De58te wrote: ↑Sat Jan 19, 2019 10:50 am
MarkBour wrote: ↑Sat Jan 19, 2019 6:44 am
Lovely sequence. What causes the background sky to appear to have the variations it has? I would describe it as a set of concentric disks of ever lightening color as one proceeds to the western horizon.
This is just a guess but I guess that as the moonlight brightness diminishes, the automatic light sensor in the camera compensates becoming more sensitive thereby allowing more background light of the Milky Way in. Also as the Moon nears the setting horizon, the dawn of the rising Sun in the opposite sky reflects across the sky. But my question is why do the stars or planets to the left and the right of the Moon disappear when the Moon begins to turn red. You'd think that with the decrease of moonlight that the stars would become brighter as they seem to do in the last position before they disappeared.

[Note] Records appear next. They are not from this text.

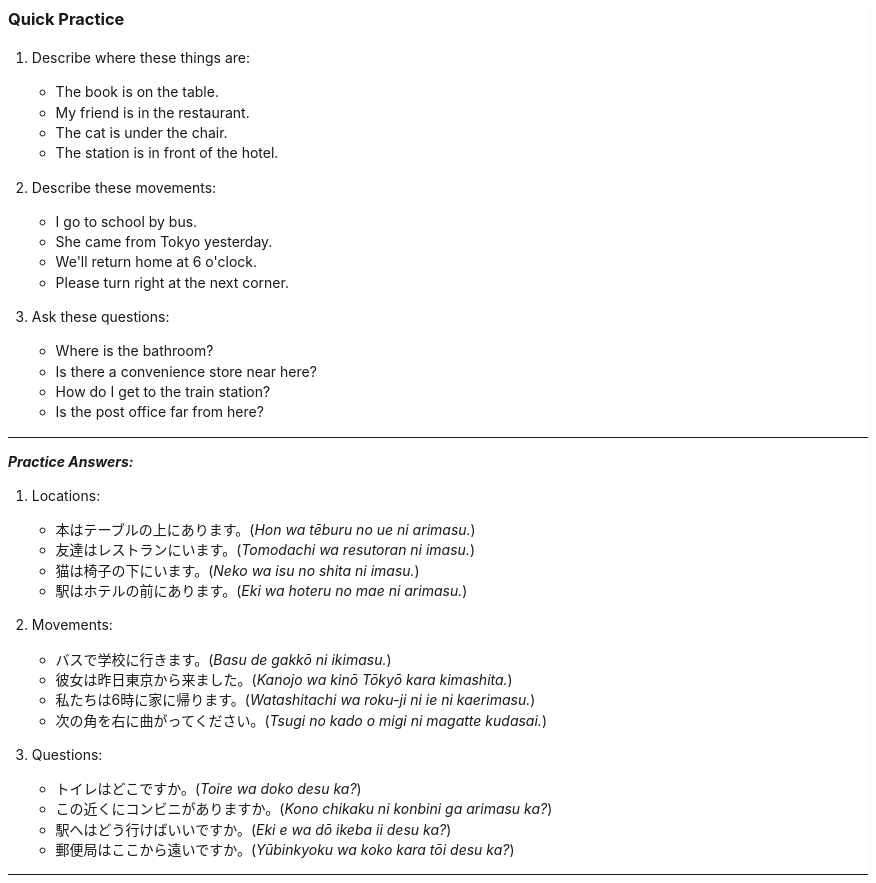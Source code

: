 ### Quick Practice

1. Describe where these things are:
   - The book is on the table.
   - My friend is in the restaurant.
   - The cat is under the chair.
   - The station is in front of the hotel.

2. Describe these movements:
   - I go to school by bus.
   - She came from Tokyo yesterday.
   - We'll return home at 6 o'clock.
   - Please turn right at the next corner.

3. Ask these questions:
   - Where is the bathroom?
   - Is there a convenience store near here?
   - How do I get to the train station?
   - Is the post office far from here?

---

***Practice Answers:***

1. Locations:
   - 本はテーブルの上にあります。(*Hon wa tēburu no ue ni arimasu.*)
   - 友達はレストランにいます。(*Tomodachi wa resutoran ni imasu.*)
   - 猫は椅子の下にいます。(*Neko wa isu no shita ni imasu.*)
   - 駅はホテルの前にあります。(*Eki wa hoteru no mae ni arimasu.*)

2. Movements:
   - バスで学校に行きます。(*Basu de gakkō ni ikimasu.*)
   - 彼女は昨日東京から来ました。(*Kanojo wa kinō Tōkyō kara kimashita.*)
   - 私たちは6時に家に帰ります。(*Watashitachi wa roku-ji ni ie ni kaerimasu.*)
   - 次の角を右に曲がってください。(*Tsugi no kado o migi ni magatte kudasai.*)

3. Questions:
   - トイレはどこですか。(*Toire wa doko desu ka?*)
   - この近くにコンビニがありますか。(*Kono chikaku ni konbini ga arimasu ka?*)
   - 駅へはどう行けばいいですか。(*Eki e wa dō ikeba ii desu ka?*)
   - 郵便局はここから遠いですか。(*Yūbinkyoku wa koko kara tōi desu ka?*)

---
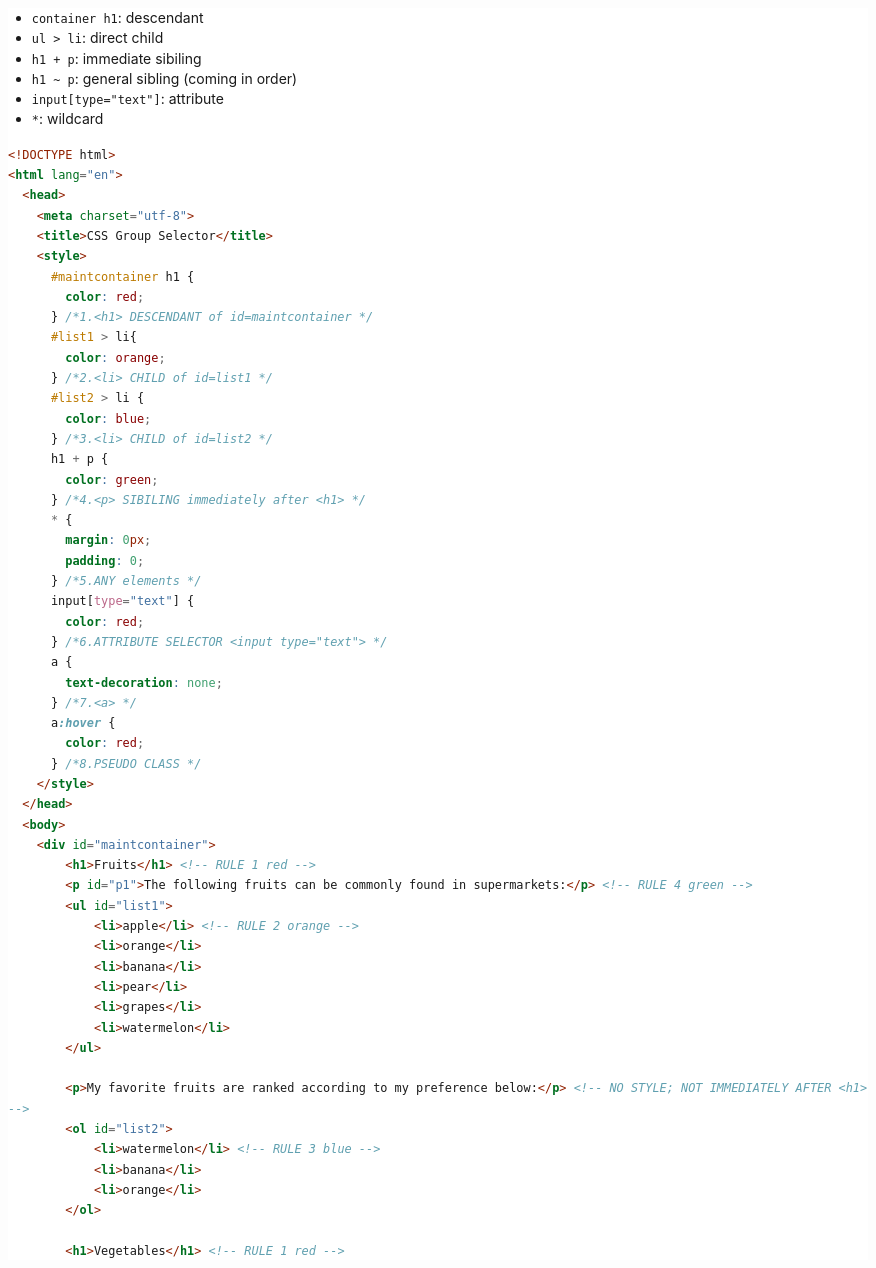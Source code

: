 * `container h1`: descendant
* `ul > li`: direct child
* `h1 + p`: immediate sibiling
* `h1 ~ p`: general sibling (coming in order)
* `input[type="text"]`: attribute
* `*`: wildcard

```html
<!DOCTYPE html>
<html lang="en">
  <head>
    <meta charset="utf-8">
    <title>CSS Group Selector</title>
    <style>
      #maintcontainer h1 {
        color: red;
      } /*1.<h1> DESCENDANT of id=maintcontainer */
      #list1 > li{
        color: orange;
      } /*2.<li> CHILD of id=list1 */
      #list2 > li {
        color: blue;
      } /*3.<li> CHILD of id=list2 */
      h1 + p {
        color: green;
      } /*4.<p> SIBILING immediately after <h1> */
      * { 
        margin: 0px;    
        padding: 0;  
      } /*5.ANY elements */
      input[type="text"] {
        color: red;
      } /*6.ATTRIBUTE SELECTOR <input type="text"> */
      a {
        text-decoration: none;
      } /*7.<a> */
      a:hover {
        color: red;
      } /*8.PSEUDO CLASS */
    </style>
  </head>
  <body>
    <div id="maintcontainer">
        <h1>Fruits</h1> <!-- RULE 1 red -->
        <p id="p1">The following fruits can be commonly found in supermarkets:</p> <!-- RULE 4 green -->
        <ul id="list1">
            <li>apple</li> <!-- RULE 2 orange -->
            <li>orange</li>
            <li>banana</li>
            <li>pear</li>
            <li>grapes</li>
            <li>watermelon</li>
        </ul>
        
        <p>My favorite fruits are ranked according to my preference below:</p> <!-- NO STYLE; NOT IMMEDIATELY AFTER <h1> -->
        <ol id="list2">
            <li>watermelon</li> <!-- RULE 3 blue -->
            <li>banana</li>
            <li>orange</li>
        </ol>

        <h1>Vegetables</h1> <!-- RULE 1 red -->
```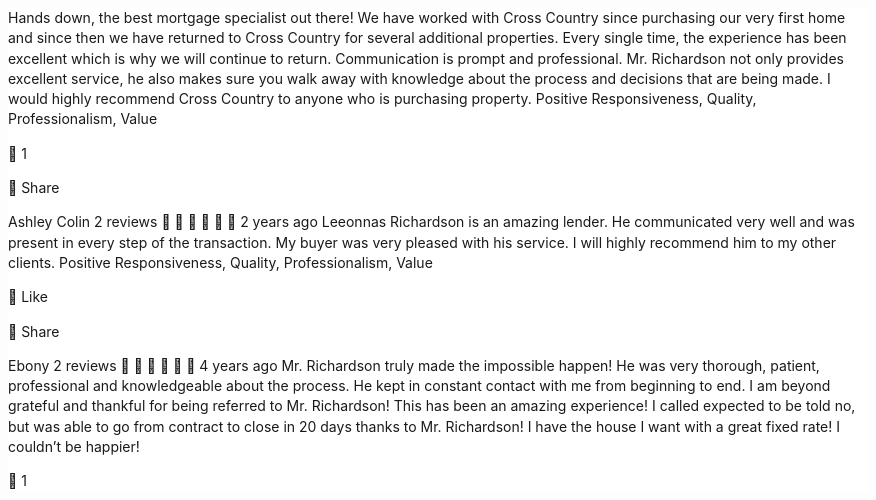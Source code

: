 Hands down, the best mortgage specialist out there! We have worked with Cross Country since purchasing our very first home and since then we have returned to Cross Country for several additional properties. Every single time, the experience has been excellent which is why we will continue to return. Communication is prompt and professional. Mr. Richardson not only provides excellent service, he also makes sure you walk away with knowledge about the process and decisions that are being made. I would highly recommend Cross Country to anyone who is purchasing property.
Positive
Responsiveness, Quality, Professionalism, Value


1


Share


Ashley Colin
2 reviews






2 years ago
Leeonnas Richardson is an amazing lender. He communicated very well and was present in every step of the transaction. My buyer was very pleased with his service. I will highly recommend him to my other clients.
Positive
Responsiveness, Quality, Professionalism, Value


Like


Share


Ebony
2 reviews






4 years ago
Mr. Richardson truly made the impossible happen! He was very thorough, patient, professional and knowledgeable about the process. He kept in constant contact with me from beginning to end. I am beyond grateful and thankful for being referred to Mr. Richardson! This has been an amazing experience! I called expected to be told no, but was able to go from contract to close in 20 days thanks to Mr. Richardson! I have the house I want with a great fixed rate! I couldn’t be happier!


1

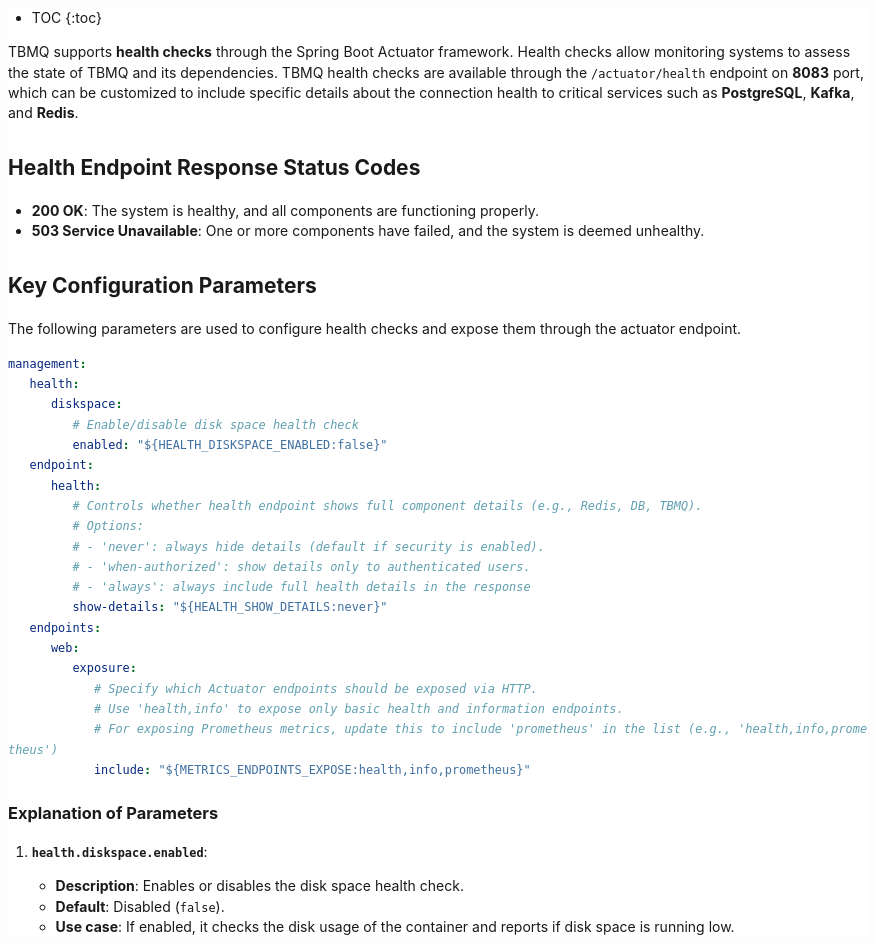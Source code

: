 * TOC
{:toc}

TBMQ supports **health checks** through the Spring Boot Actuator framework. 
Health checks allow monitoring systems to assess the state of TBMQ and its dependencies. 
TBMQ health checks are available through the `/actuator/health` endpoint on **8083** port, 
which can be customized to include specific details about the connection health to critical services such as **PostgreSQL**, **Kafka**, and **Redis**.

## Health Endpoint Response Status Codes

* **200 OK**: The system is healthy, and all components are functioning properly.
* **503 Service Unavailable**: One or more components have failed, and the system is deemed unhealthy.

## Key Configuration Parameters

The following parameters are used to configure health checks and expose them through the actuator endpoint.

```yaml
management:
   health:
      diskspace:
         # Enable/disable disk space health check
         enabled: "${HEALTH_DISKSPACE_ENABLED:false}"
   endpoint:
      health:
         # Controls whether health endpoint shows full component details (e.g., Redis, DB, TBMQ).
         # Options:
         # - 'never': always hide details (default if security is enabled).
         # - 'when-authorized': show details only to authenticated users.
         # - 'always': always include full health details in the response
         show-details: "${HEALTH_SHOW_DETAILS:never}"
   endpoints:
      web:
         exposure:
            # Specify which Actuator endpoints should be exposed via HTTP.
            # Use 'health,info' to expose only basic health and information endpoints.
            # For exposing Prometheus metrics, update this to include 'prometheus' in the list (e.g., 'health,info,prometheus')
            include: "${METRICS_ENDPOINTS_EXPOSE:health,info,prometheus}"
```

### Explanation of Parameters

1. **`health.diskspace.enabled`**:

    * **Description**: Enables or disables the disk space health check.
    * **Default**: Disabled (`false`).
    * **Use case**: If enabled, it checks the disk usage of the container and reports if disk space is running low.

Thanks, those sound like helpful guesses as to why it progressively gets lighter. Particularly the idea about the light sensor raising the sensitivity. The Sun rising on the opposite horizon seems less likely, since it would light the other side of the sky more than the western horizon.
I'm still not clear how the increasing sensitivity would result in a gradient in the composited sky, but there's a lot about how such an image works and gets stacked into a time-lapse that I don't understand.
In return, I have a conjecture about the stars. I'm guessing they were
not on the left and right of the Moon, but were instead trailing well behind it, so their sequence of images would start out of view in the first frames and end when the last moon image was at the horizon. In keeping with your idea about the light sensor, the last images of those stars do appear brighter than the first ones.
Chris Peterson wrote: ↑Sat Jan 19, 2019 2:23 pm
MarkBour wrote: ↑Sat Jan 19, 2019 6:44 am
Lovely sequence. What causes the background sky to appear to have the variations it has? I would describe it as a set of concentric disks of ever lightening color as one proceeds to the western horizon.
Looks like JPEG artifacts to me. The image is not a very high quality JPEG (it is highly compressed), and that almost always turns gradients into banded zones.
Thanks, I think that makes sense, as to why it is banded. In this case, it does not need to be the result of all of the processing, it could just be that the western horizon was lighter, and the gradient was thus crudely rendered in the JPEG. I suppose there are always sources of light pollution and they're almost always near the horizon.